La rabbia inizia ad emergere dalle viscere del bambino: picchiato, derubato, preso a calci per la sua discendenza. Insieme all’amico Sufi (Jacopo Mauriello) decide, quindi, di andare via per trovare la speranza di una nuova esistenza.

L’Iran è la destinazione finale dove si dice che le condizioni di vita siano migliori ma entrambi gli amici, senza i soldi necessari per andare via, si troveranno costretti a lavorare in un cantiere per ripagare il debito. Ancora sofferenza e sfruttamento subirà Enaiat finché non deciderà di andare altrove, ancora più lontano, in Turchia e poi in Grecia per giungere dopo 8 anni dall’inizio di quel viaggio in Italia e ritrovare, forse, la sua esistenza.

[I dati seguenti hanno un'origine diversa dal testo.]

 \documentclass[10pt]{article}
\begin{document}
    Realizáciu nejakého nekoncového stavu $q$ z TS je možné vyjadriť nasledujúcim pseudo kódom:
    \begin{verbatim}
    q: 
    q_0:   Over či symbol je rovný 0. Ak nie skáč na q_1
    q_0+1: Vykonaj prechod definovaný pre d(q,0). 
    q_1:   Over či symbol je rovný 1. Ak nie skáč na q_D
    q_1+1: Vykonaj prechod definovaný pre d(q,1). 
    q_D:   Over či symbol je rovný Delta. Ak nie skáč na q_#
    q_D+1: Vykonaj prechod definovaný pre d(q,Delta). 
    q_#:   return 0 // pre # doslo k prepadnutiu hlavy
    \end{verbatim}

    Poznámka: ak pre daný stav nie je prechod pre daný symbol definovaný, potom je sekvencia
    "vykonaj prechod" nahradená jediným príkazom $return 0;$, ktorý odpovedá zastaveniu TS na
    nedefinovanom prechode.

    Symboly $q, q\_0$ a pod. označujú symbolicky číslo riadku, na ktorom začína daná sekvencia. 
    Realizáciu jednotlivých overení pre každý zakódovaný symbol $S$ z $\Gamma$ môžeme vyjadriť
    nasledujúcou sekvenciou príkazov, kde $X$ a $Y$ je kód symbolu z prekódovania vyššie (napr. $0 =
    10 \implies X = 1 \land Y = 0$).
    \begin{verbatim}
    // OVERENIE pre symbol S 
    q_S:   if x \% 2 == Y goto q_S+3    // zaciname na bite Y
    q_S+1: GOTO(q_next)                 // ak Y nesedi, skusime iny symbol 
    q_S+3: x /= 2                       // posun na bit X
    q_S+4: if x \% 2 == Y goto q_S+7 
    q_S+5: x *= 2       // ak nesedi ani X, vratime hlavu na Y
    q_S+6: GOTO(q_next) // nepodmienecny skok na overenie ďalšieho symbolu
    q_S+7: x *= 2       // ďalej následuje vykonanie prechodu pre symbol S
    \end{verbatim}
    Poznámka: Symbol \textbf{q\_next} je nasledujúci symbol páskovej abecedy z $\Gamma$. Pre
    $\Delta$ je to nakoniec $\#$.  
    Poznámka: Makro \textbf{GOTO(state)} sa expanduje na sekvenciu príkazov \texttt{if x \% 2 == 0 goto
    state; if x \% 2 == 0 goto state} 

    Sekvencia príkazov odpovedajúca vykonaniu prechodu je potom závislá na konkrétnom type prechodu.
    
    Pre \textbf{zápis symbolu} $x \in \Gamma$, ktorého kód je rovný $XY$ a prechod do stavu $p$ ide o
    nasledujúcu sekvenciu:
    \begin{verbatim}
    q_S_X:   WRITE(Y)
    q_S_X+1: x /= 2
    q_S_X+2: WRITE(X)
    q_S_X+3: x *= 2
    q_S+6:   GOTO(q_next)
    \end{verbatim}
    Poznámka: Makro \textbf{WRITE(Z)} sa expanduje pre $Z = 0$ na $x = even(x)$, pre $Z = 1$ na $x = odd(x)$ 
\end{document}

“Enaiat, l’incredibile storia” è un’opera semplice nella realizzazione ma complessa nella sua narrazione: raccontare una vicenda così sofferta e riuscire a renderla delicata pur se permeata di sofferenza è incredibile. Stupefacente è l’interpretazione di Antonio De Stefano che riesce a dare vita a un bambino, restituendogli la genuinità e il candore.

Un plauso va anche all’interpretazione di Paolo Madonna che dà vita a differenti personaggi all’interno del film con credibilità, interpretando il commerciante che offre un lavoro nel bazar a Enaiat e il trafficante di uomini che lo porta fino all’Iran.

Il film è stato realizzato in collaborazione con Regione Lazio e curato nella sua veste cinematografica da Persico Film.